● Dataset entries
*** Begin section ***

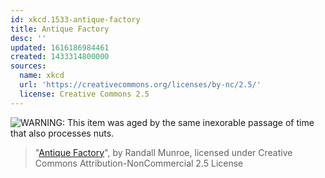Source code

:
 ```yaml
---
id: xkcd.1533-antique-factory
title: Antique Factory
desc: ''
updated: 1616186984461
created: 1433314800000
sources:
  name: xkcd
  url: 'https://creativecommons.org/licenses/by-nc/2.5/'
  license: Creative Commons 2.5
---
```

![WARNING: This item was aged by the same inexorable passage of time that also processes nuts.](https://imgs.xkcd.com/comics/antique_factory.png)
> "[Antique Factory](https://xkcd.com/1533/)", by Randall Munroe, licensed under Creative Commons Attribution-NonCommercial 2.5 License
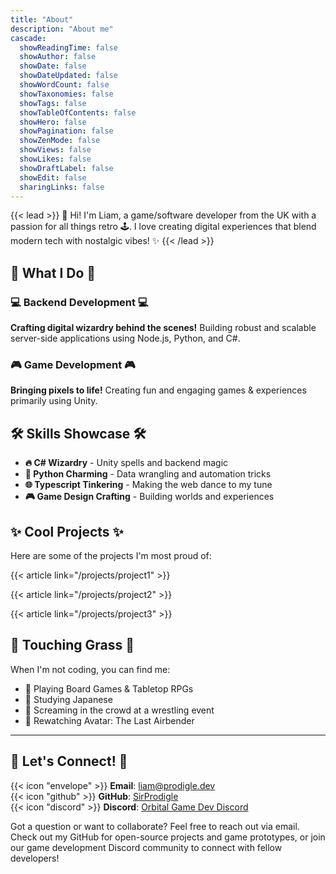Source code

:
 ```yaml
---
title: "About"
description: "About me"
cascade:
  showReadingTime: false
  showAuthor: false
  showDate: false
  showDateUpdated: false
  showWordCount: false
  showTaxonomies: false
  showTags: false
  showTableOfContents: false
  showHero: false
  showPagination: false
  showZenMode: false
  showViews: false
  showLikes: false
  showDraftLabel: false
  showEdit: false
  sharingLinks: false
---
```

{{< lead >}}
👋 Hi! I'm Liam, a game/software developer from the UK with a passion for all things retro 🕹️. I love creating digital experiences that blend modern tech with nostalgic vibes! ✨
{{< /lead >}}

## 🚀 What I Do 🚀

### 💻 Backend Development 💻
**Crafting digital wizardry behind the scenes!** Building robust and scalable server-side applications using Node.js, Python, and C#.

### 🎮 Game Development 🎮
**Bringing pixels to life!** Creating fun and engaging games & experiences primarily using Unity.

## 🛠️ Skills Showcase 🛠️

- **🔥 C# Wizardry** - Unity spells and backend magic
- **🐍 Python Charming** - Data wrangling and automation tricks
- **🌐 Typescript Tinkering** - Making the web dance to my tune
- **🎮 Game Design Crafting** - Building worlds and experiences

## ✨ Cool Projects ✨

Here are some of the projects I'm most proud of:

{{< article link="/projects/project1" >}}

{{< article link="/projects/project2" >}}

{{< article link="/projects/project3" >}}

## 🌟 Touching Grass 🌟

When I'm not coding, you can find me:

- 🎲 Playing Board Games & Tabletop RPGs
- 🍙 Studying Japanese
- 🤼 Screaming in the crowd at a wrestling event
- 🌊 Rewatching Avatar: The Last Airbender

---
## 🤝 Let's Connect! 🤝

{{< icon "envelope" >}} **Email**: [liam@prodigle.dev](mailto:liam@prodigle.dev)  
{{< icon "github" >}} **GitHub**: [SirProdigle](https://github.com/sirprodigle)  
{{< icon "discord" >}} **Discord**: [Orbital Game Dev Discord](https://discord.gg/87B8dR9)

Got a question or want to collaborate? Feel free to reach out via email. Check out my GitHub for open-source projects and game prototypes, or join our game development Discord community to connect with fellow developers!

</div>
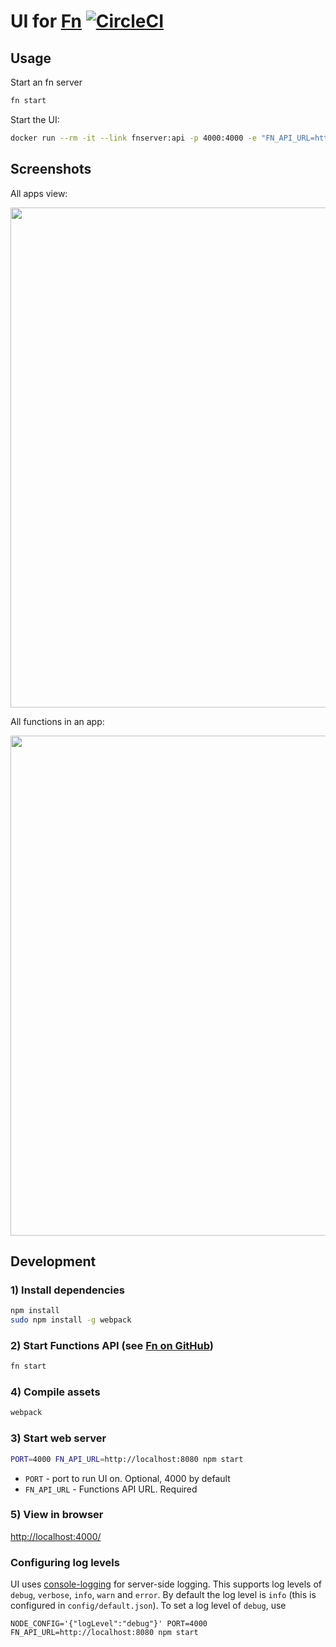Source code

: # UI for [Fn](https://github.com/fnproject/fn) [![CircleCI](https://circleci.com/gh/fnproject/ui.svg?style=svg)](https://circleci.com/gh/fnproject/ui)

## Usage

Start an fn server

```sh
fn start
```

Start the UI:

```sh
docker run --rm -it --link fnserver:api -p 4000:4000 -e "FN_API_URL=http://api:8080" fnproject/ui
```

## Screenshots

All apps view:

<img src="https://raw.githubusercontent.com/fnproject/ui/master/docs/screenshots/apps.png" width="800">

All functions in an app:

<img src="https://raw.githubusercontent.com/fnproject/ui/master/docs/screenshots/routes.png" width="800">

## Development

### 1) Install dependencies

```sh
npm install
sudo npm install -g webpack
```

### 2) Start Functions API (see [Fn on GitHub](http://github.com/fnproject/fn))

```sh
fn start
```

### 4) Compile assets

```sh
webpack
```

### 3) Start web server

```sh
PORT=4000 FN_API_URL=http://localhost:8080 npm start
```

* `PORT` - port to run UI on. Optional, 4000 by default
* `FN_API_URL` - Functions API URL. Required

### 5) View in browser

[http://localhost:4000/](http://localhost:4000/)

### Configuring log levels

UI uses [console-logging](https://www.npmjs.com/package/config-logger) for server-side logging. 
This supports log levels of `debug`, `verbose`, `info`, `warn` and `error`. By default the log level is `info` (this is configured in `config/default.json`). To set a log level of `debug`, use
```
NODE_CONFIG='{"logLevel":"debug"}' PORT=4000 FN_API_URL=http://localhost:8080 npm start

```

*** End section ***

● Problem to solve
Using the data above, copy exactly the lines from the one containing "When I'm not" to the one containing "API URL. Required", inclusive. Exclude the pictures.

● Response area
When I'm not coding, you can find me:

- 🎲 Playing Board Games & Tabletop RPGs
- 🍙 Studying Japanese
- 🤼 Screaming in the crowd at a wrestling event
- 🌊 Rewatching Avatar: The Last Airbender

---
## 🤝 Let's Connect! 🤝

{{< icon "envelope" >}} **Email**: [liam@prodigle.dev](mailto:liam@prodigle.dev)  
{{< icon "github" >}} **GitHub**: [SirProdigle](https://github.com/sirprodigle)  
{{< icon "discord" >}} **Discord**: [Orbital Game Dev Discord](https://discord.gg/87B8dR9)

Got a question or want to collaborate? Feel free to reach out via email. Check out my GitHub for open-source projects and game prototypes, or join our game development Discord community to connect with fellow developers!

</div>
Source code

: # UI for [Fn](https://github.com/fnproject/fn) [![CircleCI](https://circleci.com/gh/fnproject/ui.svg?style=svg)](https://circleci.com/gh/fnproject/ui)

## Usage

Start an fn server

```sh
fn start
```

Start the UI:

```sh
docker run --rm -it --link fnserver:api -p 4000:4000 -e "FN_API_URL=http://api:8080" fnproject/ui
```

## Screenshots

All apps view:

<img src="https://raw.githubusercontent.com/fnproject/ui/master/docs/screenshots/apps.png" width="800">

All functions in an app:

<img src="https://raw.githubusercontent.com/fnproject/ui/master/docs/screenshots/routes.png" width="800">

## Development

### 1) Install dependencies

```sh
npm install
sudo npm install -g webpack
```

### 2) Start Functions API (see [Fn on GitHub](http://github.com/fnproject/fn))

```sh
fn start
```

### 4) Compile assets

```sh
webpack
```

### 3) Start web server

```sh
PORT=4000 FN_API_URL=http://localhost:8080 npm start
```

* `PORT` - port to run UI on. Optional, 4000 by default
* `FN_API_URL` - Functions API URL. Required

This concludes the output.